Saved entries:
──────────
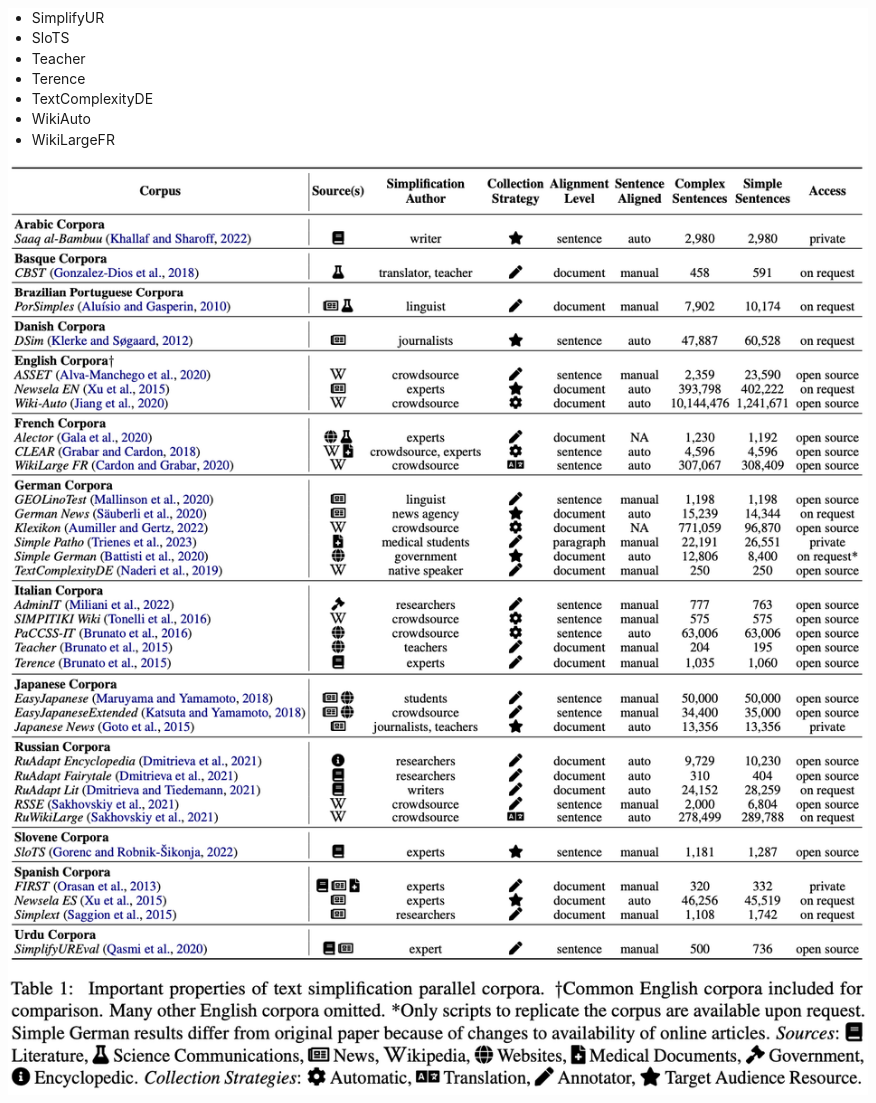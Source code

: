 - SimplifyUR
- SloTS
- Teacher
- Terence
- TextComplexityDE
- WikiAuto
- WikiLargeFR

![Table 1: Important properties of text simplification parallel corpora](Table1.png "Table 1")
──────────
INSTRUCTIONS TO FOLLOW — Word for word, repeat each record above; leave out every picture.

OUTPUT —
Source code

: - SimplifyUR
- SloTS
- Teacher
- Terence
- TextComplexityDE
- WikiAuto
- WikiLargeFR

![Table 1: Important properties of text simplification parallel corpora](Table1.png "Table 1")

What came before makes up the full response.